▸ How to complete this task
The answer must be an exact printing of every record below, with the pictures omitted.

▸ Records for this task
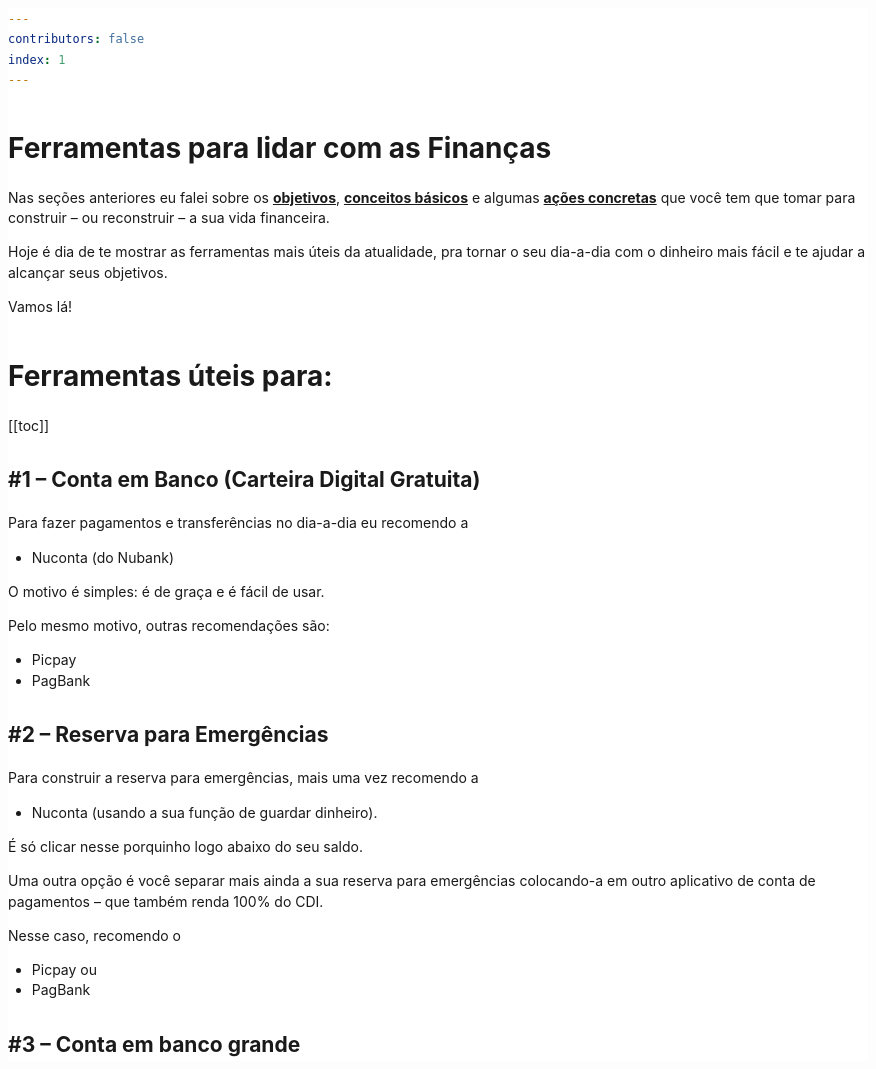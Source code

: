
 ```yaml
---
contributors: false
index: 1
---
```

# Ferramentas para lidar com as Finanças

Nas seções anteriores eu falei sobre os **[objetivos](/guia/inicio/1-os-2-objetivos-principais-das-financas-pessoais.html)**, **[conceitos básicos](/guia/inicio/9-sete-conceitos-fundamentais-das-financas-pessoais.html)** e algumas **[ações concretas](/guia/inicio/desafio-1000-reais.html)** que você tem que tomar para construir – ou reconstruir – a sua vida financeira.

Hoje é dia de te mostrar as ferramentas mais úteis da atualidade, pra tornar o seu dia-a-dia com o dinheiro mais fácil e te ajudar a alcançar seus objetivos.

Vamos lá!

# Ferramentas úteis para:

[[toc]]

## #1 – Conta em Banco (Carteira Digital Gratuita)

Para fazer pagamentos e transferências no dia-a-dia eu recomendo a 

- Nuconta (do Nubank)

O motivo é simples: é de graça e é fácil de usar.

Pelo mesmo motivo, outras recomendações são:

- Picpay
- PagBank

## #2 – Reserva para Emergências

Para construir a reserva para emergências, mais uma vez recomendo a 

- Nuconta (usando a sua função de guardar dinheiro).

É só clicar nesse porquinho logo abaixo do seu saldo.

Uma outra opção é você separar mais ainda a sua reserva para emergências colocando-a em outro aplicativo de conta de pagamentos – que também renda 100% do CDI.

Nesse caso, recomendo o 

- Picpay ou
- PagBank

## #3 – Conta em banco grande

▸ Your solution
Source code

:
 ```yaml
---
contributors: false
index: 1
---
```

# Ferramentas para lidar com as Finanças

Nas seções anteriores eu falei sobre os **[objetivos](/guia/inicio/1-os-2-objetivos-principais-das-financas-pessoais.html)**, **[conceitos básicos](/guia/inicio/9-sete-conceitos-fundamentais-das-financas-pessoais.html)** e algumas **[ações concretas](/guia/inicio/desafio-1000-reais.html)** que você tem que tomar para construir – ou reconstruir – a sua vida financeira.

Hoje é dia de te mostrar as ferramentas mais úteis da atualidade, pra tornar o seu dia-a-dia com o dinheiro mais fácil e te ajudar a alcançar seus objetivos.

Vamos lá!

# Ferramentas úteis para:

[[toc]]

## #1 – Conta em Banco (Carteira Digital Gratuita)

Para fazer pagamentos e transferências no dia-a-dia eu recomendo a 

- Nuconta (do Nubank)

O motivo é simples: é de graça e é fácil de usar.

Pelo mesmo motivo, outras recomendações são:

- Picpay
- PagBank

## #2 – Reserva para Emergências

Para construir a reserva para emergências, mais uma vez recomendo a 

- Nuconta (usando a sua função de guardar dinheiro).

É só clicar nesse porquinho logo abaixo do seu saldo.

Uma outra opção é você separar mais ainda a sua reserva para emergências colocando-a em outro aplicativo de conta de pagamentos – que também renda 100% do CDI.

Nesse caso, recomendo o 

- Picpay ou
- PagBank

## #3 – Conta em banco grande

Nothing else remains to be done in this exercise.